WORK REQUIRED:
Check each line below for the word "data". How many have it? Answer with the number only.

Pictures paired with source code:
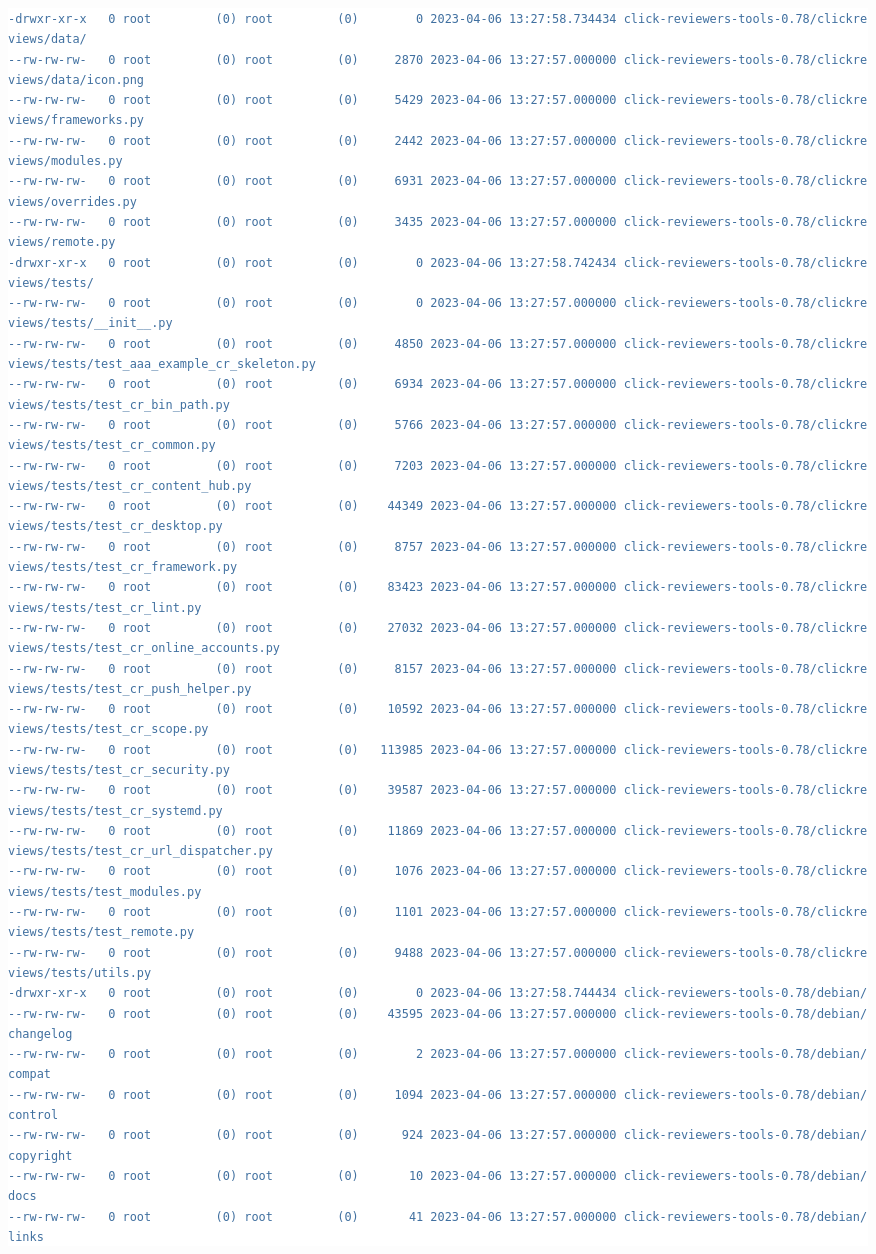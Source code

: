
 ```diff
-drwxr-xr-x   0 root         (0) root         (0)        0 2023-04-06 13:27:58.734434 click-reviewers-tools-0.78/clickreviews/data/
--rw-rw-rw-   0 root         (0) root         (0)     2870 2023-04-06 13:27:57.000000 click-reviewers-tools-0.78/clickreviews/data/icon.png
--rw-rw-rw-   0 root         (0) root         (0)     5429 2023-04-06 13:27:57.000000 click-reviewers-tools-0.78/clickreviews/frameworks.py
--rw-rw-rw-   0 root         (0) root         (0)     2442 2023-04-06 13:27:57.000000 click-reviewers-tools-0.78/clickreviews/modules.py
--rw-rw-rw-   0 root         (0) root         (0)     6931 2023-04-06 13:27:57.000000 click-reviewers-tools-0.78/clickreviews/overrides.py
--rw-rw-rw-   0 root         (0) root         (0)     3435 2023-04-06 13:27:57.000000 click-reviewers-tools-0.78/clickreviews/remote.py
-drwxr-xr-x   0 root         (0) root         (0)        0 2023-04-06 13:27:58.742434 click-reviewers-tools-0.78/clickreviews/tests/
--rw-rw-rw-   0 root         (0) root         (0)        0 2023-04-06 13:27:57.000000 click-reviewers-tools-0.78/clickreviews/tests/__init__.py
--rw-rw-rw-   0 root         (0) root         (0)     4850 2023-04-06 13:27:57.000000 click-reviewers-tools-0.78/clickreviews/tests/test_aaa_example_cr_skeleton.py
--rw-rw-rw-   0 root         (0) root         (0)     6934 2023-04-06 13:27:57.000000 click-reviewers-tools-0.78/clickreviews/tests/test_cr_bin_path.py
--rw-rw-rw-   0 root         (0) root         (0)     5766 2023-04-06 13:27:57.000000 click-reviewers-tools-0.78/clickreviews/tests/test_cr_common.py
--rw-rw-rw-   0 root         (0) root         (0)     7203 2023-04-06 13:27:57.000000 click-reviewers-tools-0.78/clickreviews/tests/test_cr_content_hub.py
--rw-rw-rw-   0 root         (0) root         (0)    44349 2023-04-06 13:27:57.000000 click-reviewers-tools-0.78/clickreviews/tests/test_cr_desktop.py
--rw-rw-rw-   0 root         (0) root         (0)     8757 2023-04-06 13:27:57.000000 click-reviewers-tools-0.78/clickreviews/tests/test_cr_framework.py
--rw-rw-rw-   0 root         (0) root         (0)    83423 2023-04-06 13:27:57.000000 click-reviewers-tools-0.78/clickreviews/tests/test_cr_lint.py
--rw-rw-rw-   0 root         (0) root         (0)    27032 2023-04-06 13:27:57.000000 click-reviewers-tools-0.78/clickreviews/tests/test_cr_online_accounts.py
--rw-rw-rw-   0 root         (0) root         (0)     8157 2023-04-06 13:27:57.000000 click-reviewers-tools-0.78/clickreviews/tests/test_cr_push_helper.py
--rw-rw-rw-   0 root         (0) root         (0)    10592 2023-04-06 13:27:57.000000 click-reviewers-tools-0.78/clickreviews/tests/test_cr_scope.py
--rw-rw-rw-   0 root         (0) root         (0)   113985 2023-04-06 13:27:57.000000 click-reviewers-tools-0.78/clickreviews/tests/test_cr_security.py
--rw-rw-rw-   0 root         (0) root         (0)    39587 2023-04-06 13:27:57.000000 click-reviewers-tools-0.78/clickreviews/tests/test_cr_systemd.py
--rw-rw-rw-   0 root         (0) root         (0)    11869 2023-04-06 13:27:57.000000 click-reviewers-tools-0.78/clickreviews/tests/test_cr_url_dispatcher.py
--rw-rw-rw-   0 root         (0) root         (0)     1076 2023-04-06 13:27:57.000000 click-reviewers-tools-0.78/clickreviews/tests/test_modules.py
--rw-rw-rw-   0 root         (0) root         (0)     1101 2023-04-06 13:27:57.000000 click-reviewers-tools-0.78/clickreviews/tests/test_remote.py
--rw-rw-rw-   0 root         (0) root         (0)     9488 2023-04-06 13:27:57.000000 click-reviewers-tools-0.78/clickreviews/tests/utils.py
-drwxr-xr-x   0 root         (0) root         (0)        0 2023-04-06 13:27:58.744434 click-reviewers-tools-0.78/debian/
--rw-rw-rw-   0 root         (0) root         (0)    43595 2023-04-06 13:27:57.000000 click-reviewers-tools-0.78/debian/changelog
--rw-rw-rw-   0 root         (0) root         (0)        2 2023-04-06 13:27:57.000000 click-reviewers-tools-0.78/debian/compat
--rw-rw-rw-   0 root         (0) root         (0)     1094 2023-04-06 13:27:57.000000 click-reviewers-tools-0.78/debian/control
--rw-rw-rw-   0 root         (0) root         (0)      924 2023-04-06 13:27:57.000000 click-reviewers-tools-0.78/debian/copyright
--rw-rw-rw-   0 root         (0) root         (0)       10 2023-04-06 13:27:57.000000 click-reviewers-tools-0.78/debian/docs
--rw-rw-rw-   0 root         (0) root         (0)       41 2023-04-06 13:27:57.000000 click-reviewers-tools-0.78/debian/links
```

ANSWER SECTION:
2